日体大、東京富士大に黒星を喫し、惜しくも4位に終わった春季リーグ。続く全日本総合選手権(全総)関東予選決勝、東日本大学ソフトボール選手権(東日本)初戦でも日体大の前に涙を飲んだ。この悔しさを糧に全日本大学選手権(インカレ)で最高の結果を残そうとチームの士気は高まっている。そこで早大ソフトボール部女子部のダブルエース、後藤めい(スポ4=栃木・大田原女)と森下藍(スポ4=愛知・星城)に今季を振り返ると同時に、最後のインカレに向けての意気込みを語ってもらった。
「絶対に勝ちたい」
――東日本から半月、振り返っていかがですか
後藤 東日本は初戦で負けるという本当に悔しい思いをしました。自分がそのときに投げて1球に泣いて、その1球を忘れられない日々が続いているので、でもそのために練習しているし、インカレでは絶対に勝ちたいという気持ちが日に日に強くなっています。
森下 自分投げなかったのでそれも悔しかったし、チームとして東日本で落ちた分インカレで上がってくるのではないかと思っています。
――今季は日体大に悔しい思いをさせられていますね
後藤 そうですね。やっぱり勝たないといけない相手に勝てないと意味がないと思います。それはやはり日体大と東女体大、あと最近よく上がってきている東京富士大などに勝つと盛り上がるので、そういうチームの雰囲気が良くなる試合で勝つということを特に日体大相手には絶対できないといけないなと思っています。
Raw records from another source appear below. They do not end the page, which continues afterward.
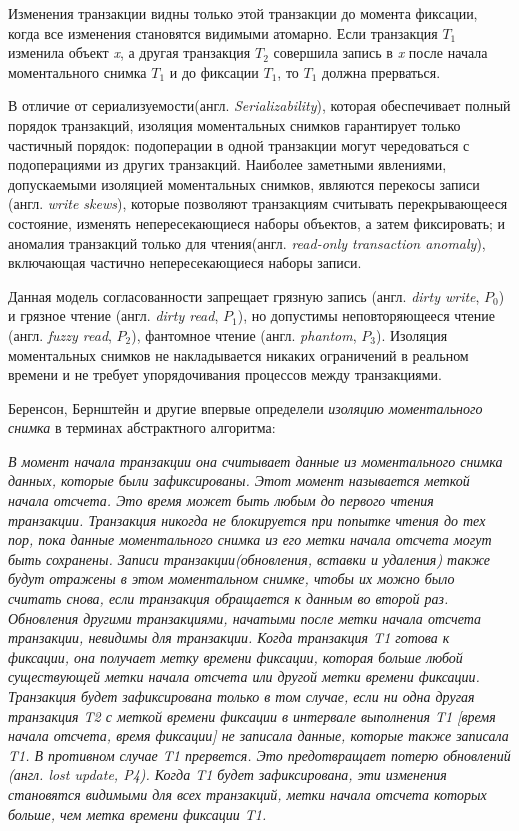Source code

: \documentclass[14pt,  openany]{book}
\begin{document}
\par Изменения транзакции видны только этой транзакции до момента фиксации, когда все изменения становятся видимыми атомарно. Если транзакция $T_1$ изменила объект \textit{x}, а другая транзакция $T_2$ совершила запись в \textit{x} после начала моментального снимка $T_1$ и до фиксации $T_1$, то $T_1$ должна прерваться.
\par
В отличие от сериализуемости(англ. \textit{Serializability}), которая обеспечивает полный порядок транзакций, изоляция моментальных снимков гарантирует только частичный порядок: подоперации в одной транзакции могут чередоваться с подоперациями из других транзакций. Наиболее заметными явлениями, допускаемыми изоляцией моментальных снимков, являются перекосы записи (англ. \textit{write skews}), которые позволяют транзакциям считывать перекрывающееся состояние, изменять непересекающиеся наборы объектов, а затем фиксировать; и аномалия транзакций только для чтения(англ.  \textit{read-only transaction anomaly}), включающая частично непересекающиеся наборы записи.
\par
Данная модель согласованности запрещает грязную запись (англ. \textit{dirty write}, $P_0$) и грязное чтение (англ.  \textit{dirty read}, $P_1$), но допустимы неповторяющееся чтение (англ. \textit{fuzzy read}, $P_2$), фантомное чтение (англ. \textit{phantom}, $P_3$)\cite{adya99:_weak_consis}. Изоляция моментальных снимков не накладывается никаких ограничений в реальном времени и не требует упорядочивания процессов между транзакциями.
\par Беренсон, Бернштейн и другие \cite {BerensonIsolationLevels} впервые определели \textit{изоляцию моментального снимка} в терминах абстрактного алгоритма: 
\begin{displayquote}
\textit{В момент начала транзакции она считывает данные из моментального снимка данных, которые были зафиксированы. Этот момент называется меткой начала отсчета. Это время может быть любым до первого чтения транзакции. Транзакция никогда не блокируется при попытке чтения до тех пор, пока данные моментального снимка из его метки начала отсчета могут быть сохранены. Записи транзакции(обновления, вставки и удаления) также будут отражены в этом моментальном снимке, чтобы их можно было считать снова, если транзакция обращается к данным во второй раз. Обновления другими транзакциями, начатыми после метки начала отсчета транзакции, невидимы для транзакции. 
\newline \newline
Когда транзакция T1 готова к фиксации, она получает метку времени фиксации, которая больше любой существующей метки начала отсчета или другой метки времени фиксации. Транзакция будет зафиксирована только в том случае, если ни одна другая транзакция T2 с меткой времени фиксации в интервале выполнения T1 [время начала отсчета, время фиксации] не записала данные, которые также записала T1. В противном случае T1 прервется. Это предотвращает потерю обновлений (англ. \textit{lost update}, P4). Когда T1 будет зафиксирована, эти изменения становятся видимыми для всех транзакций, метки начала отсчета которых больше, чем метка времени фиксации T1.
}
\end{displayquote}
\end{document}
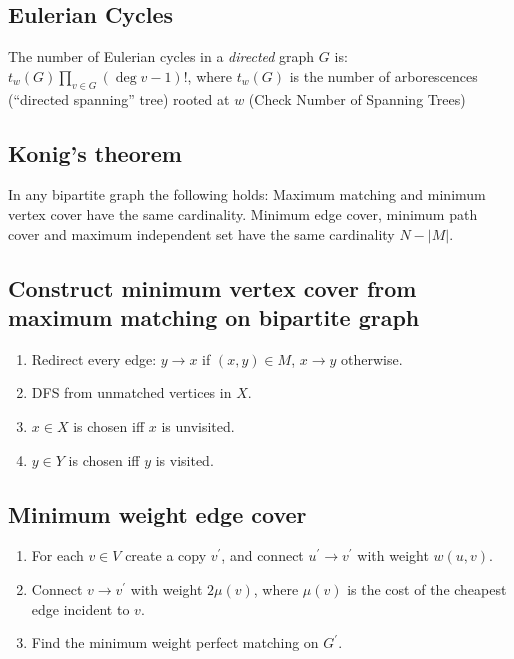 \subsection{Eulerian Cycles}
The number of Eulerian cycles in a \emph{directed} graph $G$ is: $t_w(G) \prod_{v \in G} (\deg v - 1)!$,
where $t_w(G)$ is the number of arborescences (``directed spanning'' tree) rooted at $w$
(Check Number of Spanning Trees)\\


\subsection{Konig's theorem}
In any bipartite graph the following holds: Maximum matching and minimum vertex cover have the same cardinality.
Minimum edge cover, minimum path cover and maximum independent set have the same cardinality $N - |M|$.\\

\subsection{Construct minimum vertex cover from maximum matching on bipartite graph}
\vspace{-0.2em}
\begin{enumerate}
	\itemsep-0.8em
	\item Redirect every edge: $y \rightarrow x$ if $(x, y) \in M$, $x \rightarrow y$ otherwise.
	\item DFS from unmatched vertices in $X$.
	\item $x \in X$ is chosen iff $x$ is unvisited.
	\item $y \in Y$ is chosen iff $y$ is visited.
\end{enumerate}

\subsection{Minimum weight edge cover}
\vspace{-0.2em}
    \begin{enumerate}
	  \itemsep-0.8em
      \item For each $v \in V$ create a copy $v^\prime$, and connect $u^\prime \to v^\prime$ with weight $w(u, v)$.
      \item Connect $v \to v^\prime$ with weight $2\mu(v)$, where $\mu(v)$ is the cost of the cheapest edge incident to $v$.
      \item Find the minimum weight perfect matching on $G^\prime$.
    \end{enumerate}

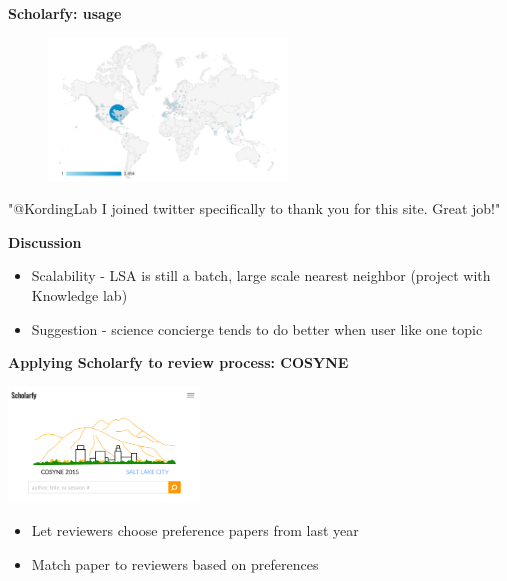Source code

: \begin{frame}{\textbf{Scholarfy: usage}}

\begin{figure}
\includegraphics[width=2.5in]{images/scholarfy_map}\\
\end{figure}

\begin{center}
"@KordingLab I joined twitter specifically to thank you for this site. Great job!"
\end{center}

\end{frame}


\begin{frame}{\textbf{Discussion}}

\begin{itemize}
\item Scalability - LSA is still a batch, large scale nearest neighbor (project with Knowledge lab)
\item Suggestion - science concierge tends to do better when user like one topic
\end{itemize}

\end{frame}


\begin{frame}{\textbf{Applying Scholarfy to review process: COSYNE}}

\begin{center}
\href{http://cosyne.scienceofscience.org/}{\includegraphics[width=2.0in]{images/cosyne}}
\end{center}

\begin{itemize}
\item Let reviewers choose preference papers from last year
\item Match paper to reviewers based on preferences
\end{itemize}

\end{frame}


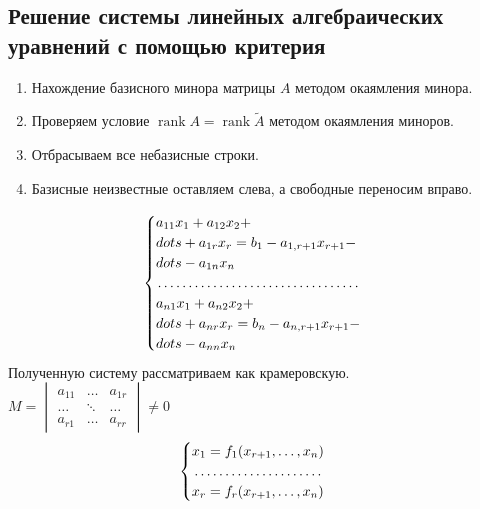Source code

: \documentclass[a4paper, 12pt]{article}
\newcommand{\rank}{\operatorname{rank}}
\begin{document}
\subsection*{Решение системы линейных алгебраических уравнений с помощью критерия}
\begin{enumerate}
    \item Нахождение базисного минора матрицы $A$ методом окаямления минора.
    \item Проверяем условие $\rank A=\rank\widetilde{A}$ методом окаямления миноров.
    \item Отбрасываем все небазисные строки.
    \item Базисные неизвестные оставляем слева, а свободные переносим вправо.
\end{enumerate}
\begin{equation}
    \begin{cases}
    $$a_{11}x_1+a_{12}x_2+ \\dots + a_{1r}x_r = b_1-a_{1, r+1}x_{r+1}- \\dots -a_{1n}x_n$$\\
    $$\dotfill$$\\
    $$a_{n1}x_1+a_{n2}x_2+ \\dots + a_{nr}x_r = b_n-a_{n, r+1}x_{r+1}- \\dots -a_{nn}x_n$$
    \end{cases}
\end{equation}
Полученную систему рассматриваем как крамеровскую.\\
$M=
\begin{vmatrix}
a_{11} & \dots & a_{1r}\\
\dots & \ddots & \dots\\
a_{r1} & \dots & a_{rr}
\end{vmatrix} \neq 0$
\begin{equation*}
    \begin{cases}
    $$x_1=f_1(x_{r+1},\dots,x_n)$$\\
    \dotfill\\
    $$x_r=f_r(x_{r+1},\dots,x_n)$$
    \end{cases}
\end{equation*}
\end{document}
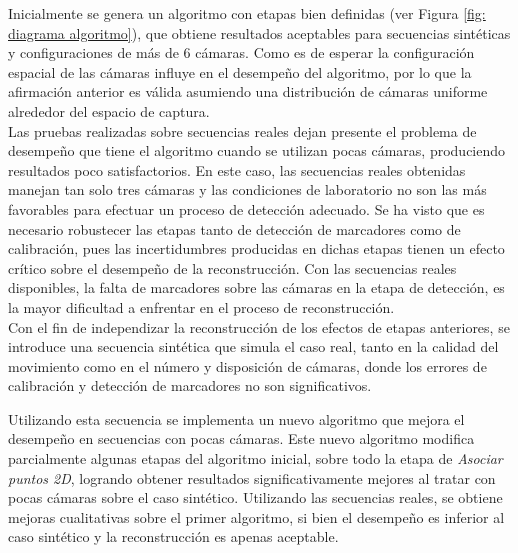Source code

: Inicialmente se genera un algoritmo con etapas bien definidas (ver Figura \ref{fig: diagrama algoritmo}), que obtiene resultados aceptables para secuencias sintéticas y configuraciones de más de 6 cámaras. Como es de esperar la configuración espacial de las cámaras influye en el desempeño del algoritmo, por lo que la afirmación anterior es válida asumiendo una distribución de cámaras uniforme alrededor del espacio de captura.\\


Las pruebas realizadas sobre secuencias reales dejan presente el problema de desempeño que tiene el algoritmo cuando se utilizan pocas cámaras, produciendo resultados poco satisfactorios. 
En este caso, las secuencias reales obtenidas manejan tan solo tres cámaras y las condiciones de laboratorio no son las más favorables para efectuar un proceso de detección adecuado. Se ha visto que es necesario robustecer las etapas tanto de detección de marcadores  como de calibración, pues las incertidumbres producidas en dichas etapas tienen un efecto crítico sobre el desempeño de la reconstrucción. Con las secuencias reales disponibles, la falta de marcadores sobre las cámaras en la etapa de detección, es la mayor dificultad a enfrentar en el proceso de reconstrucción. \\



Con el fin de independizar la reconstrucción de los efectos de etapas anteriores, se introduce una secuencia sintética que simula el caso real, tanto en la calidad del movimiento como en el número y disposición de cámaras, donde los errores de calibración y detección de marcadores no son significativos.


Utilizando esta secuencia se implementa un nuevo algoritmo que mejora el desempeño en secuencias con pocas cámaras. Este nuevo algoritmo modifica parcialmente algunas etapas del algoritmo inicial, sobre todo la etapa de \emph{Asociar puntos 2D}, logrando obtener resultados significativamente mejores al tratar con pocas cámaras sobre el caso sintético.
Utilizando las secuencias reales, se obtiene mejoras cualitativas sobre el primer algoritmo, si bien el desempeño es inferior al caso sintético y la reconstrucción es apenas aceptable.  \\ 


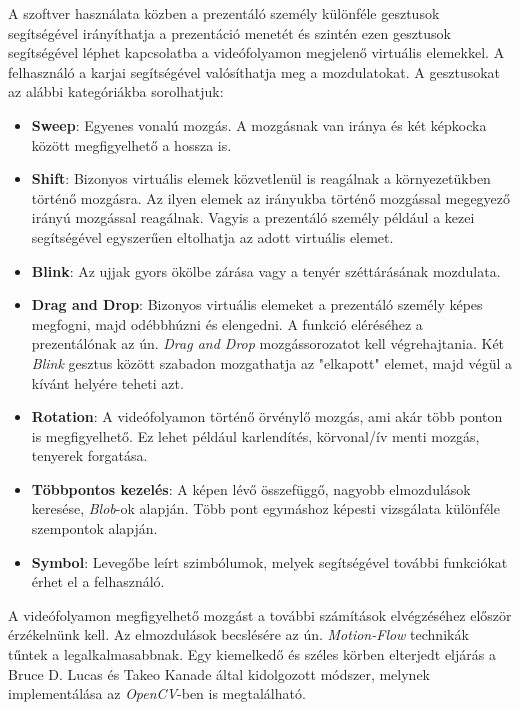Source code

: 

A szoftver használata közben a prezentáló személy különféle gesztusok segítségével irányíthatja a prezentáció menetét és szintén ezen gesztusok segítségével léphet kapcsolatba a videófolyamon megjelenő virtuális elemekkel. A felhasználó a karjai segítségével valósíthatja meg a mozdulatokat. A gesztusokat az alábbi kategóriákba sorolhatjuk:

\begin{itemize}
	\item \textbf{Sweep}: Egyenes vonalú mozgás. A mozgásnak van iránya és két képkocka között megfigyelhető a hossza is.
	\item \textbf{Shift}: Bizonyos virtuális elemek közvetlenül is reagálnak a környezetükben történő mozgásra. Az ilyen elemek az irányukba történő mozgással megegyező irányú mozgással reagálnak. Vagyis a prezentáló személy például a kezei segítségével egyszerűen eltolhatja az adott virtuális elemet.
	\item \textbf{Blink}: Az ujjak gyors ökölbe zárása vagy a tenyér széttárásának mozdulata.
	\item \textbf{Drag and Drop}: Bizonyos virtuális elemeket a prezentáló személy képes megfogni, majd odébbhúzni és elengedni. A funkció eléréséhez a prezentálónak az ún. \textit{Drag and Drop} mozgássorozatot kell végrehajtania. Két \textit{Blink} gesztus között szabadon mozgathatja az "elkapott" elemet, majd végül a kívánt helyére teheti azt.
	\item \textbf{Rotation}: A videófolyamon történő örvénylő mozgás, ami akár több ponton is megfigyelhető. Ez lehet például karlendítés, körvonal/ív menti mozgás, tenyerek forgatása.
	\item \textbf{Többpontos kezelés}: A képen lévő összefüggő, nagyobb elmozdulások keresése, \textit{Blob}-ok alapján. Több pont egymáshoz képesti vizsgálata különféle szempontok alapján.
	\item \textbf{Symbol}: Levegőbe leírt szimbólumok, melyek segítségével további funkciókat érhet el a felhasználó.
\end{itemize}



A videófolyamon megfigyelhető mozgást a további számítások elvégzéséhez először érzékelnünk kell. Az elmozdulások becslésére az ún. \textit{Motion-Flow} technikák tűntek a legalkalmasabbnak. Egy kiemelkedő és széles körben elterjedt eljárás a Bruce D. Lucas és Takeo Kanade által kidolgozott módszer, melynek implementálása az \textit{OpenCV}-ben is megtalálható.

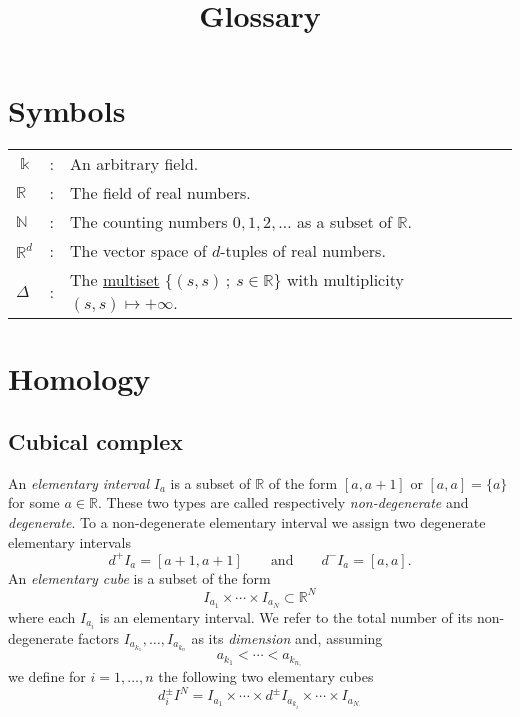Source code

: \documentclass{amsart}
\begin{document}
	\title{Glossary}
	\maketitle

	\section{Symbols}
	
	\begin{tabular}{ l l l}
		$\Bbbk$ & : & An arbitrary field. \\
		$\mathbb R$ & : & The field of real numbers. \\
		$\mathbb N$ & : & The counting numbers $0,1,2, \ldots$ as a subset of $\mathbb R$. \\
		$\mathbb R^d$ & : & The vector space of $d$-tuples of real numbers. \\
		$\Delta$ & : & The \hyperref[multiset]{multiset} $\{(s,s)\,;\ s \in \mathbb R\}$ with multiplicity $(s,s) \mapsto +\infty$.
	\end{tabular}
	
	\section{Homology}
	
	\subsection*{Cubical complex} \label{cubical complex}
	
	An \textit{elementary interval} $I_a$ is a subset of $\mathbb{R}$ of the form $[a, a+1]$ or $[a,a] = \{a\}$ for some $a \in \mathbb{R}$. These two types are called respectively \textit{non-degenerate} and \textit{degenerate}. To a non-degenerate elementary interval we assign two degenerate elementary intervals
	\begin{equation*}
	d^+ I_a = [a+1, a+1] \qquad \text{and} \qquad d^- I_a = [a, a].
	\end{equation*}
	An \textit{elementary cube} is a subset of the form 
	\begin{equation*}
	I_{a_1} \times \cdots \times I_{a_N} \subset \mathbb{R}^N
	\end{equation*}
	where each $I_{a_i}$ is an elementary interval. We refer to the total number of its non-degenerate factors $I_{a_{k_1}}, \dots, I_{a_{k_n}}$ as its \textit{dimension} and, assuming
	\begin{equation*}
	a_{k_1} < \cdots < a_{k_{n,}}
	\end{equation*}
	we define for $i = 1, \dots, n$ the following two elementary cubes
	\begin{equation*}
	d_i^\pm I^N = I_{a_1} \times \cdots \times d^\pm I_{a_{k_i}} \times \cdots \times I_{a_{N.}}
	\end{equation*}
	
\end{document}
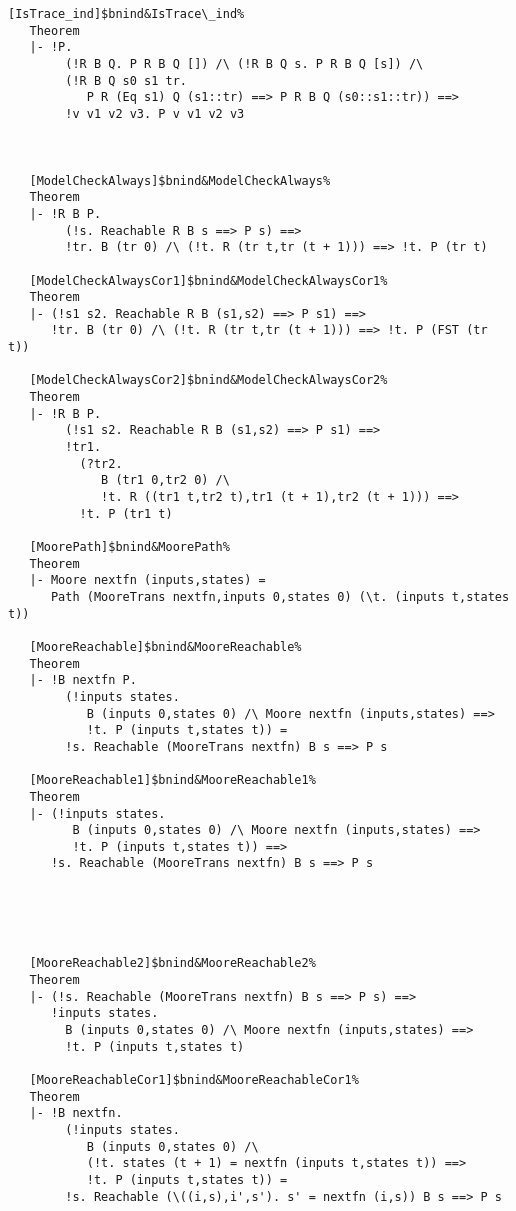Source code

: \documentclass[12pt]{article}
\renewcommand{\t}[1]{\mbox{\tt #1}}
\begin{document}
\begin{footnotesize}
\begin{Verbatim}[commandchars=\$\&\%]
   [IsTrace_ind]$bnind&IsTrace\_ind%
   Theorem
   |- !P.
        (!R B Q. P R B Q []) /\ (!R B Q s. P R B Q [s]) /\
        (!R B Q s0 s1 tr.
           P R (Eq s1) Q (s1::tr) ==> P R B Q (s0::s1::tr)) ==>
        !v v1 v2 v3. P v v1 v2 v3
   


   [ModelCheckAlways]$bnind&ModelCheckAlways%
   Theorem
   |- !R B P.
        (!s. Reachable R B s ==> P s) ==>
        !tr. B (tr 0) /\ (!t. R (tr t,tr (t + 1))) ==> !t. P (tr t)
   
   [ModelCheckAlwaysCor1]$bnind&ModelCheckAlwaysCor1%
   Theorem
   |- (!s1 s2. Reachable R B (s1,s2) ==> P s1) ==>
      !tr. B (tr 0) /\ (!t. R (tr t,tr (t + 1))) ==> !t. P (FST (tr t))
   
   [ModelCheckAlwaysCor2]$bnind&ModelCheckAlwaysCor2%
   Theorem
   |- !R B P.
        (!s1 s2. Reachable R B (s1,s2) ==> P s1) ==>
        !tr1.
          (?tr2.
             B (tr1 0,tr2 0) /\
             !t. R ((tr1 t,tr2 t),tr1 (t + 1),tr2 (t + 1))) ==>
          !t. P (tr1 t)
   
   [MoorePath]$bnind&MoorePath%
   Theorem
   |- Moore nextfn (inputs,states) =
      Path (MooreTrans nextfn,inputs 0,states 0) (\t. (inputs t,states t))
   
   [MooreReachable]$bnind&MooreReachable%
   Theorem
   |- !B nextfn P.
        (!inputs states.
           B (inputs 0,states 0) /\ Moore nextfn (inputs,states) ==>
           !t. P (inputs t,states t)) =
        !s. Reachable (MooreTrans nextfn) B s ==> P s
   
   [MooreReachable1]$bnind&MooreReachable1%
   Theorem
   |- (!inputs states.
         B (inputs 0,states 0) /\ Moore nextfn (inputs,states) ==>
         !t. P (inputs t,states t)) ==>
      !s. Reachable (MooreTrans nextfn) B s ==> P s
   




   [MooreReachable2]$bnind&MooreReachable2%
   Theorem
   |- (!s. Reachable (MooreTrans nextfn) B s ==> P s) ==>
      !inputs states.
        B (inputs 0,states 0) /\ Moore nextfn (inputs,states) ==>
        !t. P (inputs t,states t)
   
   [MooreReachableCor1]$bnind&MooreReachableCor1%
   Theorem
   |- !B nextfn.
        (!inputs states.
           B (inputs 0,states 0) /\
           (!t. states (t + 1) = nextfn (inputs t,states t)) ==>
           !t. P (inputs t,states t)) =
        !s. Reachable (\((i,s),i',s'). s' = nextfn (i,s)) B s ==> P s
   

\end{Verbatim}
\end{footnotesize}
\end{document}
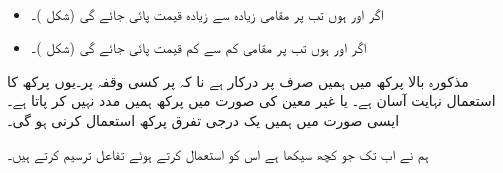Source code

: \\
\begin{itemize}
\item
اگر  اور  ہوں تب  پر مقامی زیادہ سے زیادہ قیمت پائی جائے گی (شکل )۔
\item
اگر  اور  ہوں تب  پر مقامی کم سے کم قیمت پائی جائے گی (شکل )۔
\end{itemize}

مذکورہ بالا پرکھ میں ہمیں صرف  پر  درکار ہے نا کہ  پر کسی وقفہ پر۔یوں پرکھ کا استعمال نہایت آسان ہے۔   یا غیر معین  کی صورت میں پرکھ ہمیں مدد نہیں کر پاتا ہے۔ایسی صورت میں ہمیں یک درجی تفرق پرکھ استعمال کرنی ہو گی۔

ہم نے اب تک جو کچھ سیکھا ہے اس کو استعمال کرتے ہوئے تفاعل ترسیم کرتے ہیں۔

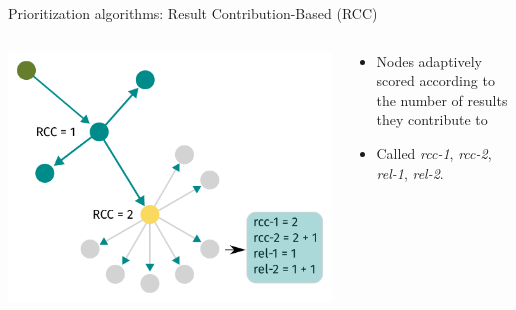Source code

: \begin{frame}{Prioritization algorithms: Result Contribution-Based (RCC)}
    \begin{columns}[T] %
        \begin{column}{0.6\textwidth} %
            \includegraphics[width=\linewidth]{images/rcc-based.pdf} %
        \end{column}

        \begin{column}{0.4\textwidth} %
            \begin{itemize}
                \item Nodes adaptively scored according to the number of results they contribute to
                \item Called \emph{rcc-1}, \emph{rcc-2}, \emph{rel-1}, \emph{rel-2}.
            \end{itemize}
        \end{column}
    \end{columns}
\end{frame}

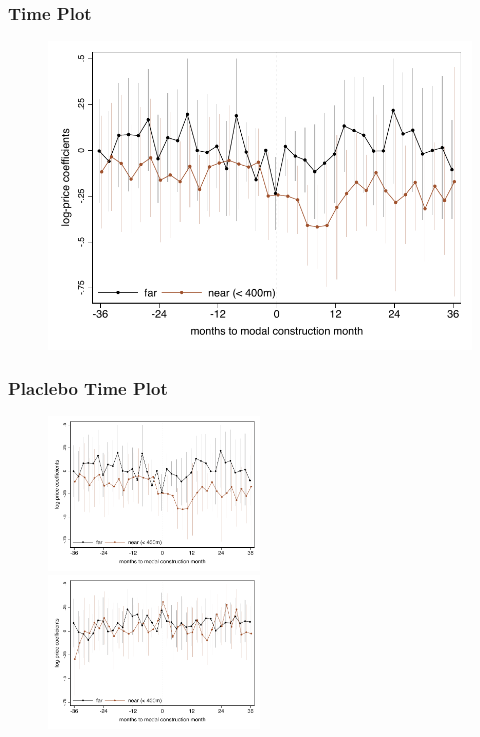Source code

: \documentclass[aspectratio=149]{beamer}
\begin{document}

\begin{frame}
\frametitle{Time Plot}
\begin{center}
\begin{figure}

\includegraphics[scale=0.72]{timeplot.pdf}

\end{figure}
\end{center}
\end{frame}


\begin{frame}
\frametitle{Placlebo Time Plot}
\begin{center}
\begin{figure}

\includegraphics[width=0.5\textwidth,trim={.77cm 0cm .21cm 0cm}]{timeplot.pdf}
   \hfill
\includegraphics[width=0.5\textwidth,trim={.77cm 0cm .21cm 0cm},clip]{timeplot_placebo.pdf}

\vspace{-3mm}
\end{figure}
\end{center}
\end{frame}
\end{document}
森下 普通に悔しいので…でもインカレは結構山が遠いので当たることが…(ないかもしれない)。だから東日本は特に勝ちたかったな、と。もし次当たったら負けたくないなと思います。
――インカレに向けての練習はいかがですか
後藤 全体的に言ったら打撃を中心にやっています。投げることは多いのですが、ここまで来たら自分たちが投げるということも考えてもっと練習しないといけないなと思います。そういう兼ね合いなどを考えながら主将、副将は特に考えてくれています。
――お二人はどのような練習をされていますか
森下 投げます!
後藤 とりあえず投げろと言われたところで投げ、って感じ?(笑)
森下 あと投げ込みです。
後藤 投げ込みをし…(笑)。
森下 とりあえず投げています!(笑)
――オフなどはありましたか
森下・後藤 はい!
――どのようなことをされましたか
森下 うーん、読書しました!
後藤 出かけました。とりあえずソフトのことはあんまり…考えてないときも(笑)。あ、甲子園見ていました!(笑)でも「そういうのを見て盛り上がりたい、夏のオフは!」という感じなので(笑)。出かけることもありましたし、夏は家で甲子園見て刺激されようという感じでリフレッシュしていました。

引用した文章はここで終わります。